Uniqueness of free product I study Free Product of Groups in [Munkres, Topology], and I have some concerns about it.
$\textbf{Basic definition}$

*

*Let $G$ be a group, and let $\{G_\alpha\}$ be a family of subgroups of $G$. Then the $n-$tuple $$(x_{\alpha_1},x_{\alpha_2}, ..., x_{\alpha_n}) \in G_{\alpha_1} \times G_{\alpha_2} \times ... \times G_{\alpha_n}$$ is a reduce word if for all $i$, $x_{\alpha_i} $ and $x_{\alpha_{i+1}}$ belong to different subgroups $G_\alpha$ and $x_{\alpha_j} \neq e$, $e$ is the indentity in $G$, for all $1 \leq j \leq n.$


*Let $G$ be a group, and let $\{G_\alpha\}$ be a family of subgroups of $G$. Suppose $G_\alpha \cap G_\beta = \{e\}$ for all $\alpha \neq \beta.$
Then $G$ is a $\textbf{free product of $G_\alpha$}$ if for each $x$ there is $\textbf{only one reduced word that represents $x$.}$
$\textbf{Lemma}$ Let $G$ be a group and $\{G_\alpha\}$ be a family of groups. Let $i_\alpha : G_\alpha \rightarrow G$ be a group homomorphism. If each $\alpha$, $i_\alpha$ is injective and $G$ is a free product of $i_\alpha(G_\alpha),$ then $G$ satisfies
$\textbf{(*)}$ Given a group $H$ and  a family of homomorphism $h_\alpha : G_\alpha \rightarrow H,$ there exists a homomorphism $h : G \rightarrow H$ such that $h(i_\alpha(x)) = h_\alpha(x)$ for each $\alpha.$
Furthermore, $h$ is unique.
$\textbf{(Uniqueness of free product)}$ Let $\{G_\alpha\}_{\alpha \in J}$ be a family of groups. Suppose $G$ and $G'$ are groups and $i_\alpha : G_\alpha \rightarrow G$ and $i_\alpha^{'} : G_\alpha \rightarrow G'$ are families of monomorphisms, such that $\{i_\alpha(G_\alpha)\}$ and $\{i_\alpha^{'}(G_\alpha)\}$ generates $G$ and $G'$, respectively. If $G$ and $G'$ have the property $(*)$, then there exists a unique isomorphism $\phi : G \rightarrow G'$ such that $\phi(i_\alpha(x)) = i_\alpha^{'}(x)$ for all $\alpha.$
I suppose that the Theorem should utilise the Lemma, but in the Theorem, $G$ and $G'$ are "generated" by the image, but not the free product of the image. Also, I am not sure if the uniqueness part of $h$ in the lemma is included in $(*)$.
Any suggestion to begin the proof ? Where is the important point that the Lemma comes to help?
 A: The lemma is about a characteristic property of the free product, and this uniqueness theorem basically proves that this property is indeed characteristic, i.e. determines the free product up to isomorphism.
Actually, for the proof of (this form of) the uniqueness theorem, we don't need to use the lemma. However, together with the lemma they yield a similar uniqueness for the described construction:

Let $G_\alpha$ be subgroups of a group $G$, $\ G_\alpha\cong G'_\alpha$ subgroups of $G'$, both satisfying the given definition of free product, then we have $G\cong G'$.

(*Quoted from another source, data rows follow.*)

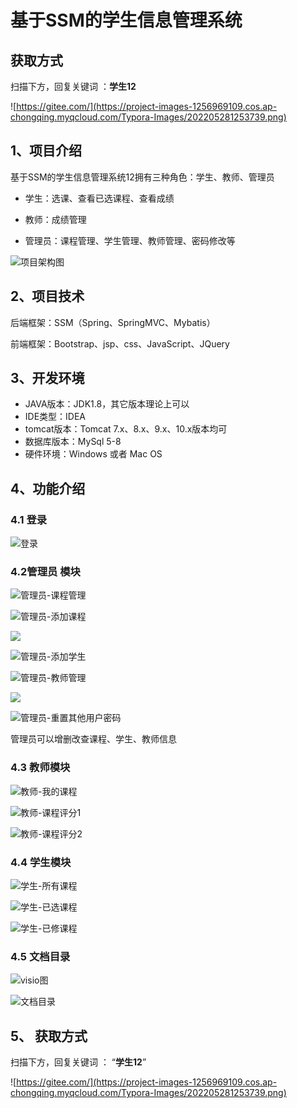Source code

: # 基于SSM的学生信息管理系统

## 获取方式

扫描下方，回复关键词  ：**学生12**

![https://gitee.com/](https://project-images-1256969109.cos.ap-chongqing.myqcloud.com/Typora-Images/202205281253739.png)

## 1、项目介绍

基于SSM的学生信息管理系统12拥有三种角色：学生、教师、管理员

- 学生：选课、查看已选课程、查看成绩

- 教师：成绩管理

- 管理员：课程管理、学生管理、教师管理、密码修改等

![项目架构图](https://project-images-1256969109.cos.ap-chongqing.myqcloud.com/Typora-Images/%E9%A1%B9%E7%9B%AE%E6%9E%B6%E6%9E%84%E5%9B%BE.jpg)

## 2、项目技术

后端框架：SSM（Spring、SpringMVC、Mybatis）

前端框架：Bootstrap、jsp、css、JavaScript、JQuery

## 3、开发环境

- JAVA版本：JDK1.8，其它版本理论上可以
- IDE类型：IDEA
- tomcat版本：Tomcat 7.x、8.x、9.x、10.x版本均可
- 数据库版本：MySql 5-8
- 硬件环境：Windows 或者 Mac OS


## 4、功能介绍

### 4.1 登录

![登录](https://project-images-1256969109.cos.ap-chongqing.myqcloud.com/Typora-Images/%E7%99%BB%E5%BD%95.jpg)

### 4.2管理员 模块

![管理员-课程管理](https://project-images-1256969109.cos.ap-chongqing.myqcloud.com/Typora-Images/%E7%AE%A1%E7%90%86%E5%91%98-%E8%AF%BE%E7%A8%8B%E7%AE%A1%E7%90%86.jpg)

![管理员-添加课程](https://project-images-1256969109.cos.ap-chongqing.myqcloud.com/Typora-Images/%E7%AE%A1%E7%90%86%E5%91%98-%E6%B7%BB%E5%8A%A0%E8%AF%BE%E7%A8%8B.jpg)

![](https://project-images-1256969109.cos.ap-chongqing.myqcloud.com/Typora-Images/%E7%AE%A1%E7%90%86%E5%91%98-%E6%B7%BB%E5%8A%A0%E8%AF%BE%E7%A8%8B.jpg)

![管理员-添加学生](https://project-images-1256969109.cos.ap-chongqing.myqcloud.com/Typora-Images/%E7%AE%A1%E7%90%86%E5%91%98-%E6%B7%BB%E5%8A%A0%E5%AD%A6%E7%94%9F.jpg)

![管理员-教师管理](https://project-images-1256969109.cos.ap-chongqing.myqcloud.com/Typora-Images/%E7%AE%A1%E7%90%86%E5%91%98-%E6%95%99%E5%B8%88%E7%AE%A1%E7%90%86.jpg)

![](https://project-images-1256969109.cos.ap-chongqing.myqcloud.com/Typora-Images/%E7%AE%A1%E7%90%86%E5%91%98-%E6%95%99%E5%B8%88%E7%AE%A1%E7%90%86.jpg)

![管理员-重置其他用户密码](https://project-images-1256969109.cos.ap-chongqing.myqcloud.com/Typora-Images/%E7%AE%A1%E7%90%86%E5%91%98-%E9%87%8D%E7%BD%AE%E5%85%B6%E4%BB%96%E7%94%A8%E6%88%B7%E5%AF%86%E7%A0%81.jpg)

管理员可以增删改查课程、学生、教师信息

### 4.3 教师模块

![教师-我的课程](https://project-images-1256969109.cos.ap-chongqing.myqcloud.com/Typora-Images/%E6%95%99%E5%B8%88-%E6%88%91%E7%9A%84%E8%AF%BE%E7%A8%8B.jpg)

![教师-课程评分1](https://project-images-1256969109.cos.ap-chongqing.myqcloud.com/Typora-Images/%E6%95%99%E5%B8%88-%E8%AF%BE%E7%A8%8B%E8%AF%84%E5%88%861.jpg)

![教师-课程评分2](https://project-images-1256969109.cos.ap-chongqing.myqcloud.com/Typora-Images/%E6%95%99%E5%B8%88-%E8%AF%BE%E7%A8%8B%E8%AF%84%E5%88%862.jpg)

### 4.4 学生模块

![学生-所有课程](https://project-images-1256969109.cos.ap-chongqing.myqcloud.com/Typora-Images/%E5%AD%A6%E7%94%9F-%E6%89%80%E6%9C%89%E8%AF%BE%E7%A8%8B.jpg)

![学生-已选课程](https://project-images-1256969109.cos.ap-chongqing.myqcloud.com/Typora-Images/%E5%AD%A6%E7%94%9F-%E5%B7%B2%E9%80%89%E8%AF%BE%E7%A8%8B.jpg)

![学生-已修课程](https://project-images-1256969109.cos.ap-chongqing.myqcloud.com/Typora-Images/%E5%AD%A6%E7%94%9F-%E5%B7%B2%E4%BF%AE%E8%AF%BE%E7%A8%8B.jpg)

### 4.5 文档目录

![visio图](https://project-images-1256969109.cos.ap-chongqing.myqcloud.com/Typora-Images/visio%E5%9B%BE.jpg)

![文档目录](https://project-images-1256969109.cos.ap-chongqing.myqcloud.com/Typora-Images/%E6%96%87%E6%A1%A3%E7%9B%AE%E5%BD%95.jpg)


## 5、 获取方式

扫描下方，回复关键词  ： “**学生12**”   



![https://gitee.com/](https://project-images-1256969109.cos.ap-chongqing.myqcloud.com/Typora-Images/202205281253739.png)

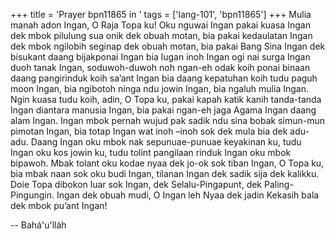 +++
title = 'Prayer bpn11865 in '
tags = ['lang-101', 'bpn11865']
+++
Mulia manah adon Ingan, O Raja Topa ku! Oku nguwai Ingan pakai kuasa Ingan dek mbok pilulung sua onik dek obuah motan, bia pakai kedaulatan Ingan dek mbok ngilobih seginap dek obuah motan, bia pakai Bang Sina Ingan dek bisukant daang bijakponai Ingan bia lugan inoh Ingan ogi nai surga Ingan duoh tanak Ingan, soduwoh-duwoh noh ngan-eh odak koih ponai binaan daang pangirinduk koih sa’ant Ingan bia daang kepatuhan koih tudu paguh moon Ingan, bia ngibotoh ninga ndu jowin Ingan, bia ngaluh mulia Ingan. Ngin kuasa tudu koih, adin, O Topa ku, pakai kapah katik kanih tanda-tanda Ingan diantara manusia Ingan, bia pakai ngan-eh jaga Agama Ingan daang alam Ingan. Ingan mbok pernah wujud pak sadik ndu sina bobak simun-mun pimotan Ingan, bia totap Ingan wat inoh –inoh sok dek mula bia dek adu-adu.
Daang Ingan oku mbok nak sepunuae-punuae keyakinan ku, tudu Ingan oku kos jowin ku, tudu tolint pangilaan rinduk Ingan oku mbok bipawoh. Mbak tolant oku kodae nyaa dek jo-ok sok tiban Ingan, O Topa ku, bia mbak naan sok oku budi Ingan, tilanan Ingan dek sadik sija dek kalikku. Doie Topa dibokon luar sok Ingan, dek Selalu-Pingapunt, dek Paling-Pingungin.
Ingan dek obuah mudi, O Ingan leh Nyaa dek jadin Kekasih bala dek mbok pu’ant Ingan!

-- Bahá'u'lláh
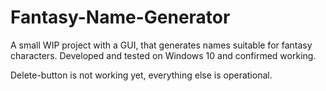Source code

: # Fantasy-Name-Generator
A small WIP project with a GUI, that generates names suitable for fantasy characters.
Developed and tested on Windows 10 and confirmed working.

Delete-button is not working yet, everything else is operational.
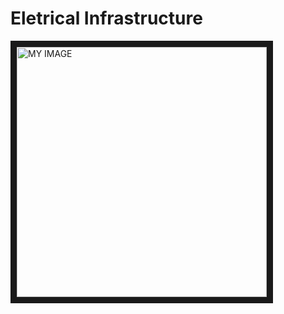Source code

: <!DOCTYPE html>
<html>
  <head>
    <body>
      <h1> Eletrical Infrastructure </h1>
      <img src ="infrastructure.jpg" alt = "MY IMAGE"
           width="400" height="400" border="10" align="center"/>
    </body>
    </html>
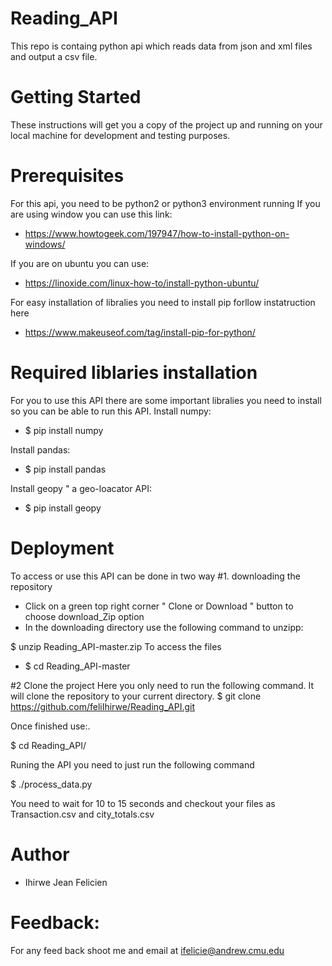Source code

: # Reading_API
This repo is containg python api which reads data from json and xml files and output a csv file.
# Getting Started
These instructions will get you a copy of the project up and running on your local machine for development and testing purposes.

# Prerequisites
For this api, you need to be python2 or python3 environment running
If you are using window you can use this link:
- https://www.howtogeek.com/197947/how-to-install-python-on-windows/

If you are on ubuntu you can use:
- https://linoxide.com/linux-how-to/install-python-ubuntu/

For easy installation of libralies you need to install pip forllow instatruction here
- https://www.makeuseof.com/tag/install-pip-for-python/

# Required liblaries installation

For you to use this API there are some important libralies you need to install so you can be able to run this API.
Install numpy:
* $ pip install numpy

Install pandas:
* $ pip install pandas

Install geopy " a geo-loacator API:
* $ pip install geopy

# Deployment
To access or use this API can be done in two way
#1. downloading the repository 

- Click on a green top right corner " Clone or Download " button to choose download_Zip option 
- In the downloading directory use the following command to unzipp: 

$ unzip Reading_API-master.zip 
To access the files 
- $ cd Reading_API-master

#2 Clone the project
Here you only need to run the following command. It will clone the repository to your current directory.
$ git clone https://github.com/feliIhirwe/Reading_API.git

Once finished use:.

$ cd Reading_API/

Runing the API you need to just run the following command

$ ./process_data.py

You need to wait for 10 to 15 seconds and checkout your files as Transaction.csv and city_totals.csv

# Author
- Ihirwe Jean Felicien

# Feedback:
For any feed back shoot me and email at ifelicie@andrew.cmu.edu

As for the proof, the property (*) has to be applied twice with $H=G'$ and twice with $H=G$.
As for the lemma, given $h_\alpha:G_\alpha\to H$, for each $x\in G$ there is a unique reduced word $\langle g_{\alpha_1},\dots,g_{\alpha_n}\rangle$ such that $g_{\alpha_1}\cdot \ldots \cdot g_{\alpha_n}=x$ in $G$, so by the constraints $h(g_{\alpha_k})=h_{\alpha_k}(g_{\alpha_k})$, $\ h$ must satisfy
$$h(x)=h_{\alpha_1}(g_{\alpha_1})\cdot \ldots \cdot h_{\alpha_n}(g_{\alpha_n})$$
This proves uniqueness, and this formula also defines $h$. It's only left to prove that $h$ is a homomorphism.